The largest pipeline I built and ran was back in 2006. It ingested approximately 80GB of advertiser data every day from dozens of servers, hovered around 17TB in total retained data, and powered internal and external business intelligence reports for an internet advertising company that reached hundreds of millions of people daily. (17TB may sound small now, but adjusted for Moore’s law – or more accurately, Kryder’s law – it was huge. The biggest hard drive available at the time stored 750GB and cost a fortune. We used a SAN from EMC to handle it costing ~$1M. Now it could fit on a single 20TB drive for $800 with room to spare.)
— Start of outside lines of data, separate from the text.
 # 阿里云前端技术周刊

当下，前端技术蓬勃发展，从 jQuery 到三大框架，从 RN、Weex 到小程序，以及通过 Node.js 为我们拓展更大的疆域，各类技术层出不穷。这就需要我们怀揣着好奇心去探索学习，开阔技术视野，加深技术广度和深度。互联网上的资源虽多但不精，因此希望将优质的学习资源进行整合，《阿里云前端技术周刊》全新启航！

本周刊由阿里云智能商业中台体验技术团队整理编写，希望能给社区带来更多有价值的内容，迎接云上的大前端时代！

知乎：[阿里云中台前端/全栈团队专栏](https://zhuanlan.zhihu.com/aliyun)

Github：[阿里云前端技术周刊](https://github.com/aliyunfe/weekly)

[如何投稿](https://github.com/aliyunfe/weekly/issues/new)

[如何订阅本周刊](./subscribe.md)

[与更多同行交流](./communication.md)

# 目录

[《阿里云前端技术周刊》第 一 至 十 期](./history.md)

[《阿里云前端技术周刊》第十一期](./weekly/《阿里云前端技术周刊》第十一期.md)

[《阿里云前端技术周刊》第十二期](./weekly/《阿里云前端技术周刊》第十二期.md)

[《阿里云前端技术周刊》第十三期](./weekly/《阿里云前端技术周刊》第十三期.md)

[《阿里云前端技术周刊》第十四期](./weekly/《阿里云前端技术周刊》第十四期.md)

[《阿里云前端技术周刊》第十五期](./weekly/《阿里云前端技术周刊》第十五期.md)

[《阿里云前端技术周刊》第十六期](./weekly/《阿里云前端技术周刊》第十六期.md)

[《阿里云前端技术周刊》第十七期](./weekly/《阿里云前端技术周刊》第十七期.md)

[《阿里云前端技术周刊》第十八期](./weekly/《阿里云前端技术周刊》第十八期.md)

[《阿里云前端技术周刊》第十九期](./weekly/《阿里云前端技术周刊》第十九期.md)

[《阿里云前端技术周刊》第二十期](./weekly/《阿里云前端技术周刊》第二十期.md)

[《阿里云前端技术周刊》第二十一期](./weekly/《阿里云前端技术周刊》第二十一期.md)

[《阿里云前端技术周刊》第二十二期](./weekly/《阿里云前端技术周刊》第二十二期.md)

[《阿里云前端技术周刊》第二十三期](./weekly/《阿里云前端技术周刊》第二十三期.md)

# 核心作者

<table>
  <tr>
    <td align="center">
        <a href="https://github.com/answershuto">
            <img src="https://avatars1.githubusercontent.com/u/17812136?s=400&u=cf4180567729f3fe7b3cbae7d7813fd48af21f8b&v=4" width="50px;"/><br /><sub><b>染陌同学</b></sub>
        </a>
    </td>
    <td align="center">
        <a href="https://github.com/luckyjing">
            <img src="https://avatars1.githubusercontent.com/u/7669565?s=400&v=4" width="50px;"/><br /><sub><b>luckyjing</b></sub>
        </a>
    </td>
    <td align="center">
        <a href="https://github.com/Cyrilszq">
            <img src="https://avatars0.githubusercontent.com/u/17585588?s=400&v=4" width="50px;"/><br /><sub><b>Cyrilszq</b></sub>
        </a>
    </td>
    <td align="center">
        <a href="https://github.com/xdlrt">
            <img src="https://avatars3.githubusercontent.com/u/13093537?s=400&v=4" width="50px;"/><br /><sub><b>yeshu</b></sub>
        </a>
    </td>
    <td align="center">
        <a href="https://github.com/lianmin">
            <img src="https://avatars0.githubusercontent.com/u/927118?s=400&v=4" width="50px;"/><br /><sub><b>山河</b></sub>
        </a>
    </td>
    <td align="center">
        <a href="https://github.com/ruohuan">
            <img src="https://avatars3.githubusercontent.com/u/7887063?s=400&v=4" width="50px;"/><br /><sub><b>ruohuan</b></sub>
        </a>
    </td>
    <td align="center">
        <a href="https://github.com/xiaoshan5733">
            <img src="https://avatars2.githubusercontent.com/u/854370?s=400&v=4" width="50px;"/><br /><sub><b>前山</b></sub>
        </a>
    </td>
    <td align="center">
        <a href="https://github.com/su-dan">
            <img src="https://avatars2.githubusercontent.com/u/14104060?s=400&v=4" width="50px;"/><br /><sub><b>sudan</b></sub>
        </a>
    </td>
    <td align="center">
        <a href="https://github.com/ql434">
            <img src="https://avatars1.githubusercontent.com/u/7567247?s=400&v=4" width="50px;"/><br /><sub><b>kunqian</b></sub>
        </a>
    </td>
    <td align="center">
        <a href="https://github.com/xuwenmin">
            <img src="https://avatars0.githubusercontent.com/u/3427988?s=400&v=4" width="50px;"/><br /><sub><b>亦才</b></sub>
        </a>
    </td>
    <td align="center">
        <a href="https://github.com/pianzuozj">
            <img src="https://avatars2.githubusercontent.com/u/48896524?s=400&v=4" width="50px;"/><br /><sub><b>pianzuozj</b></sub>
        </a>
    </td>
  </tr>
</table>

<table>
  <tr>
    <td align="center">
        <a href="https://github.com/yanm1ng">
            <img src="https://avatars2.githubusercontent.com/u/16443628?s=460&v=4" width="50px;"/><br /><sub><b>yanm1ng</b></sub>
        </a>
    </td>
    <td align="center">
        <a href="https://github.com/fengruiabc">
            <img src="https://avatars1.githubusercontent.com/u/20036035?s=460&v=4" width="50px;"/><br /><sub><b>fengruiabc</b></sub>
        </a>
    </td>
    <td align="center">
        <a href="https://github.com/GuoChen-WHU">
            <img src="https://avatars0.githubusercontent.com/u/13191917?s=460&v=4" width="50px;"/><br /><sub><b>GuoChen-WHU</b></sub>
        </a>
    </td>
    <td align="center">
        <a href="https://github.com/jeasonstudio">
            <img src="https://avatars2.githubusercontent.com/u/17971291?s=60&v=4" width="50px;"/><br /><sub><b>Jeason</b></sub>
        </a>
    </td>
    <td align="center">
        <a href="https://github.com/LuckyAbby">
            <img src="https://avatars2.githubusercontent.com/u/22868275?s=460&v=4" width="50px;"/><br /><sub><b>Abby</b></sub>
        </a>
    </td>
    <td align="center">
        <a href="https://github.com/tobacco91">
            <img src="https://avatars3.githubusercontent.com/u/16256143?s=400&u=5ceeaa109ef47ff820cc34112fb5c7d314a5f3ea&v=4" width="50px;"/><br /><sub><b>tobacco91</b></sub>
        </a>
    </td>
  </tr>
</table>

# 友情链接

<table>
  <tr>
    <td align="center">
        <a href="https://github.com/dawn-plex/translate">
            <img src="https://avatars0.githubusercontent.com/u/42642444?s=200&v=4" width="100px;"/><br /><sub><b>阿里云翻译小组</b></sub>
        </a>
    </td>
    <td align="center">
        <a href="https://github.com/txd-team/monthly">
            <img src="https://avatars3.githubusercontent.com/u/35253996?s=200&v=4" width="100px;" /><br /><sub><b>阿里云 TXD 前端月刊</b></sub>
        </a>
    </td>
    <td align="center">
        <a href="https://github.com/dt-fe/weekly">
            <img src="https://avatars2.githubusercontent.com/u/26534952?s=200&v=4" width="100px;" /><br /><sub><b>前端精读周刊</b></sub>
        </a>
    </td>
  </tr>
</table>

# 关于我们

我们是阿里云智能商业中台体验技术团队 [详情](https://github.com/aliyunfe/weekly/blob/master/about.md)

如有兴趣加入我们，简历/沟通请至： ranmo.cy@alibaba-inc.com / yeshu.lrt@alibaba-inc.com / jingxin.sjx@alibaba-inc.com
The smallest pipeline I maintain is for my personal finances. I have raw bank and credit card records since 2015 totaling ~14k transactions. I run this through a series of steps to extract and semi-automatically tag transactions, eventually producing Ledger double-entry bookkeeping files for automated reporting and forecasting.

My most public facing datapipe was part of FiveStreet.com. It trained a machine learning system that could extract prospective customer information from semi-structured emails. When I left the project in October 2015, it processed over half a billion emails per year.

The most high-stakes datapipe of my career is the one I work on now for GlassRoom – it trains neural networks to understand how to think about publicly traded companies, then uses those same neural networks to create a proprietary, bottom-up estimate of a company’s net present value, and then uses those estimates to build a stock portfolio for an investment fund with a meaningful amount of capital behind it.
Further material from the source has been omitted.